**Task instructions:**
For each line of the listing, output an exact copy.

**Excerpted records:**

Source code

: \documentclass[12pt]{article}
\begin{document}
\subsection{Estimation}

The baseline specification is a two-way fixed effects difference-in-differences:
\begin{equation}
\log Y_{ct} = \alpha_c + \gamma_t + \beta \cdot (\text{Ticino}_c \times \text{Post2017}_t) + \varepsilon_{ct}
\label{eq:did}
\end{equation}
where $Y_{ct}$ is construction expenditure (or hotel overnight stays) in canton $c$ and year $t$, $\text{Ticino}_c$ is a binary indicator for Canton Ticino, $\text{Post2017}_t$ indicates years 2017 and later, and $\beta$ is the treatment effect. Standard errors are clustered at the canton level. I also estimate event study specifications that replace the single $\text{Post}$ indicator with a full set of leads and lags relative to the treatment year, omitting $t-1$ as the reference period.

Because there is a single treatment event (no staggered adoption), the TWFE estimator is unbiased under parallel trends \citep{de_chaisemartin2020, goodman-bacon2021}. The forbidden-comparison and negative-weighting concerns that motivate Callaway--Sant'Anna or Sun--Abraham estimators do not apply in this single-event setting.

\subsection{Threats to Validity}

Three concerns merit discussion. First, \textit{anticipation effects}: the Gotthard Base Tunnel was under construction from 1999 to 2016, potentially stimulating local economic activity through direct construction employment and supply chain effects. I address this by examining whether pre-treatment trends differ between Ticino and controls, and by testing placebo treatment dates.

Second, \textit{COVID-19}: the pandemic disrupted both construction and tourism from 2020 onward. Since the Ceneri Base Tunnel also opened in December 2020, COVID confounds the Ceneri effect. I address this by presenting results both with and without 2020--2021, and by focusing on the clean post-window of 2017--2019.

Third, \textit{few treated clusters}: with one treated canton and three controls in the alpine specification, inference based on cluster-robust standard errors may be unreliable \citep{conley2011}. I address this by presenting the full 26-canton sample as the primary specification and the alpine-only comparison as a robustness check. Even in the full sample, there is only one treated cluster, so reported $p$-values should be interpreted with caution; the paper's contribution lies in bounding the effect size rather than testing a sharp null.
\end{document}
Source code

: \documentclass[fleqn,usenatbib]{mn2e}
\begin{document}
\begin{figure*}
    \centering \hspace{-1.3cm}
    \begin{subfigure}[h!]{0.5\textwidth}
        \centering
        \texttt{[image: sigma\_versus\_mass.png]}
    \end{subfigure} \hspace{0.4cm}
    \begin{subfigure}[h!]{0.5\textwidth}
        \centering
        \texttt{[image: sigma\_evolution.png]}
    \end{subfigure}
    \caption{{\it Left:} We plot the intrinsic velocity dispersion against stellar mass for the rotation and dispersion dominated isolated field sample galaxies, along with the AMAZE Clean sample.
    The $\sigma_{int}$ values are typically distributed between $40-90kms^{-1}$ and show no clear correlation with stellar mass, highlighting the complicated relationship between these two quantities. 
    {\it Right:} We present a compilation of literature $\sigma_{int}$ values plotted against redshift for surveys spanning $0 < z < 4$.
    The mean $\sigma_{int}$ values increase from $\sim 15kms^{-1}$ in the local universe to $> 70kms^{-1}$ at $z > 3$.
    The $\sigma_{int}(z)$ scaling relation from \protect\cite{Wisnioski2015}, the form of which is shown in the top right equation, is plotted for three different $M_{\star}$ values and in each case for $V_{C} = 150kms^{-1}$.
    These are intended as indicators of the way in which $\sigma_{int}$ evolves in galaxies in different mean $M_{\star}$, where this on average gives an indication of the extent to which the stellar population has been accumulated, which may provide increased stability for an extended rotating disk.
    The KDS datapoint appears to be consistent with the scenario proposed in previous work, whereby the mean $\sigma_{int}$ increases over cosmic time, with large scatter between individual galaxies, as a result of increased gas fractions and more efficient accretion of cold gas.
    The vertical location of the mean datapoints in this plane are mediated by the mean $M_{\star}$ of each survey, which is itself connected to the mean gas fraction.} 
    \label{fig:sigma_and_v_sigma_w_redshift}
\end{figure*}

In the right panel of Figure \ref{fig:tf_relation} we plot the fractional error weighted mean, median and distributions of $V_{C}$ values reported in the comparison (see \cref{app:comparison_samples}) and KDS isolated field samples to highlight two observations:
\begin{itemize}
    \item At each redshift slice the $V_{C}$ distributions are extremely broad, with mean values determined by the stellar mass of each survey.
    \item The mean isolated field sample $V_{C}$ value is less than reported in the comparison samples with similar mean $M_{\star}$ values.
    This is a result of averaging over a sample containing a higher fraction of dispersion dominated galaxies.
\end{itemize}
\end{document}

**Solution to this task:**
Source code

: \documentclass[12pt]{article}
\begin{document}
\subsection{Estimation}

The baseline specification is a two-way fixed effects difference-in-differences:
\begin{equation}
\log Y_{ct} = \alpha_c + \gamma_t + \beta \cdot (\text{Ticino}_c \times \text{Post2017}_t) + \varepsilon_{ct}
\label{eq:did}
\end{equation}
where $Y_{ct}$ is construction expenditure (or hotel overnight stays) in canton $c$ and year $t$, $\text{Ticino}_c$ is a binary indicator for Canton Ticino, $\text{Post2017}_t$ indicates years 2017 and later, and $\beta$ is the treatment effect. Standard errors are clustered at the canton level. I also estimate event study specifications that replace the single $\text{Post}$ indicator with a full set of leads and lags relative to the treatment year, omitting $t-1$ as the reference period.

Because there is a single treatment event (no staggered adoption), the TWFE estimator is unbiased under parallel trends \citep{de_chaisemartin2020, goodman-bacon2021}. The forbidden-comparison and negative-weighting concerns that motivate Callaway--Sant'Anna or Sun--Abraham estimators do not apply in this single-event setting.

\subsection{Threats to Validity}

Three concerns merit discussion. First, \textit{anticipation effects}: the Gotthard Base Tunnel was under construction from 1999 to 2016, potentially stimulating local economic activity through direct construction employment and supply chain effects. I address this by examining whether pre-treatment trends differ between Ticino and controls, and by testing placebo treatment dates.

Second, \textit{COVID-19}: the pandemic disrupted both construction and tourism from 2020 onward. Since the Ceneri Base Tunnel also opened in December 2020, COVID confounds the Ceneri effect. I address this by presenting results both with and without 2020--2021, and by focusing on the clean post-window of 2017--2019.

Third, \textit{few treated clusters}: with one treated canton and three controls in the alpine specification, inference based on cluster-robust standard errors may be unreliable \citep{conley2011}. I address this by presenting the full 26-canton sample as the primary specification and the alpine-only comparison as a robustness check. Even in the full sample, there is only one treated cluster, so reported $p$-values should be interpreted with caution; the paper's contribution lies in bounding the effect size rather than testing a sharp null.
\end{document}
Source code

: \documentclass[fleqn,usenatbib]{mn2e}
\begin{document}
\begin{figure*}
    \centering \hspace{-1.3cm}
    \begin{subfigure}[h!]{0.5\textwidth}
        \centering
        \texttt{[image: sigma\_versus\_mass.png]}
    \end{subfigure} \hspace{0.4cm}
    \begin{subfigure}[h!]{0.5\textwidth}
        \centering
        \texttt{[image: sigma\_evolution.png]}
    \end{subfigure}
    \caption{{\it Left:} We plot the intrinsic velocity dispersion against stellar mass for the rotation and dispersion dominated isolated field sample galaxies, along with the AMAZE Clean sample.
    The $\sigma_{int}$ values are typically distributed between $40-90kms^{-1}$ and show no clear correlation with stellar mass, highlighting the complicated relationship between these two quantities. 
    {\it Right:} We present a compilation of literature $\sigma_{int}$ values plotted against redshift for surveys spanning $0 < z < 4$.
    The mean $\sigma_{int}$ values increase from $\sim 15kms^{-1}$ in the local universe to $> 70kms^{-1}$ at $z > 3$.
    The $\sigma_{int}(z)$ scaling relation from \protect\cite{Wisnioski2015}, the form of which is shown in the top right equation, is plotted for three different $M_{\star}$ values and in each case for $V_{C} = 150kms^{-1}$.
    These are intended as indicators of the way in which $\sigma_{int}$ evolves in galaxies in different mean $M_{\star}$, where this on average gives an indication of the extent to which the stellar population has been accumulated, which may provide increased stability for an extended rotating disk.
    The KDS datapoint appears to be consistent with the scenario proposed in previous work, whereby the mean $\sigma_{int}$ increases over cosmic time, with large scatter between individual galaxies, as a result of increased gas fractions and more efficient accretion of cold gas.
    The vertical location of the mean datapoints in this plane are mediated by the mean $M_{\star}$ of each survey, which is itself connected to the mean gas fraction.} 
    \label{fig:sigma_and_v_sigma_w_redshift}
\end{figure*}

In the right panel of Figure \ref{fig:tf_relation} we plot the fractional error weighted mean, median and distributions of $V_{C}$ values reported in the comparison (see \cref{app:comparison_samples}) and KDS isolated field samples to highlight two observations:
\begin{itemize}
    \item At each redshift slice the $V_{C}$ distributions are extremely broad, with mean values determined by the stellar mass of each survey.
    \item The mean isolated field sample $V_{C}$ value is less than reported in the comparison samples with similar mean $M_{\star}$ values.
    This is a result of averaging over a sample containing a higher fraction of dispersion dominated galaxies.
\end{itemize}
\end{document}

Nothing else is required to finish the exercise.